The police scanner blared, "The National Weather Service in Lubbock has issued a tornado warning for eastern Floyd County and western Lockney County."
Trained weather spotters reported a funnel cloud about 10 miles northeast of Floydada at 1:50 p.m.
The scanner said, "Abandon mobile homes and vehicles for more substantial shelter, avoid windows. A tornado may form at any time. Take cover now."
So where can you go in Lubbock and surrounding areas to be safe? What are the proper precautions to take if you're caught in an outbreak of hail, heavy rains or a tornado? Are there public shelters available if severe weather strikes?
According to Lubbock County Emergency Management Coordinator Clinton Thetford, there is no public shelter for severe weather situations in Lubbock or Lubbock County. In fact, officials want to discourage people from trying to find shelter away from their homes.

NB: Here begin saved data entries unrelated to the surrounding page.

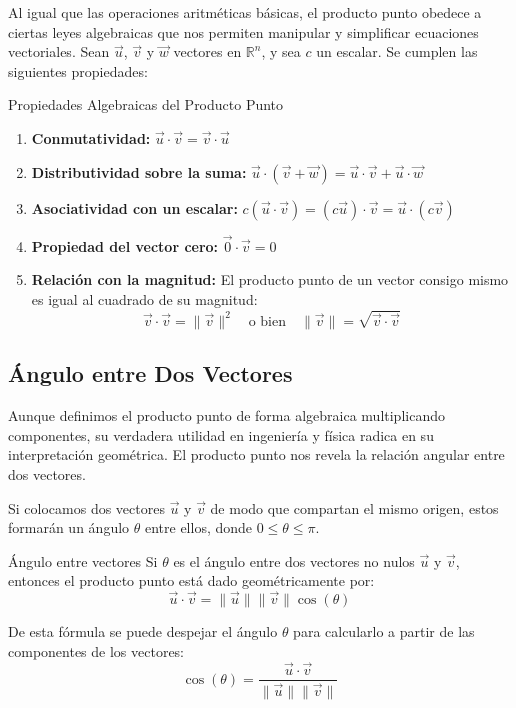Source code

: Al igual que las operaciones aritméticas básicas, el producto punto obedece a ciertas leyes algebraicas que nos permiten manipular y simplificar ecuaciones vectoriales. Sean $\vec{u}$, $\vec{v}$ y $\vec{w}$ vectores en $\mathbb{R}^n$, y sea $c$ un escalar. Se cumplen las siguientes propiedades:

\begin{mytheorem}{Propiedades Algebraicas del Producto Punto}
\begin{enumerate}
    \item \textbf{Conmutatividad:} $\vec{u} \cdot \vec{v} = \vec{v} \cdot \vec{u}$
    \item \textbf{Distributividad sobre la suma:} $\vec{u} \cdot (\vec{v} + \vec{w}) = \vec{u} \cdot \vec{v} + \vec{u} \cdot \vec{w}$
    \item \textbf{Asociatividad con un escalar:} $c(\vec{u} \cdot \vec{v}) = (c\vec{u}) \cdot \vec{v} = \vec{u} \cdot (c\vec{v})$
    \item \textbf{Propiedad del vector cero:} $\vec{0} \cdot \vec{v} = 0$
    \item \textbf{Relación con la magnitud:} El producto punto de un vector consigo mismo es igual al cuadrado de su magnitud:
    \[ \vec{v} \cdot \vec{v} = \|\vec{v}\|^2 \quad \text{o bien} \quad \|\vec{v}\| = \sqrt{\vec{v} \cdot \vec{v}} \]
\end{enumerate}
\end{mytheorem}

\subsection{Ángulo entre Dos Vectores}

Aunque definimos el producto punto de forma algebraica multiplicando componentes, su verdadera utilidad en ingeniería y física radica en su interpretación geométrica. El producto punto nos revela la relación angular entre dos vectores.

Si colocamos dos vectores $\vec{u}$ y $\vec{v}$ de modo que compartan el mismo origen, estos formarán un ángulo $\theta$ entre ellos, donde $0 \leq \theta \leq \pi$.

\begin{mytheorem}{Ángulo entre vectores}
Si $\theta$ es el ángulo entre dos vectores no nulos $\vec{u}$ y $\vec{v}$, entonces el producto punto está dado geométricamente por:
\[ \vec{u} \cdot \vec{v} = \|\vec{u}\| \|\vec{v}\| \cos(\theta) \]

De esta fórmula se puede despejar el ángulo $\theta$ para calcularlo a partir de las componentes de los vectores:
\[ \cos(\theta) = \frac{\vec{u} \cdot \vec{v}}{\|\vec{u}\| \|\vec{v}\|} \]
\end{mytheorem}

"We do not recommend that people leave their homes, get in their cars to try to escape from the tornado. There are several people who have been killed that way," Thetford said.
Thetford says half of all people who get killed during severe weather left their homes to seek shelter somewhere else, while their homes were never touched by a tornado.
"If you take your chances with dangerous weather, you are risking your life and your families' lives," he says.
Lubbock Deputy Fire Marshal Robert Loveless echoed Thetford's concerns.
"As far as one location where everybody goes to in this situation, there is not one of those," Loveless said.
He says the worst thing you can do is get in your car and leave where you are.
"Chances are (you) wouldn't have time to get in (your) car and drive across town. Getting out in your vehicle is one of the worst things you can do," Loveless said.
So, how can you protect yourself from the elements when things get really bad?
Thetford suggests setting up shelter systems within community groups.
"Citizens need to take responsibility for their own safety. It's up to you to take care of yourself and your own family," Thetford said.
He encourages people to work with their neighborhood associations, clubs and faith-based groups to set up a shelter plan. Thetford says groups should aim to answer the question, "How do we make the community resilient?"
It is also important to find safe places within your home to take shelter. Thetford says the safest places in a building are a small closet, a bathroom or a hallway, away from any windows. He says the more walls between you and the outside the better.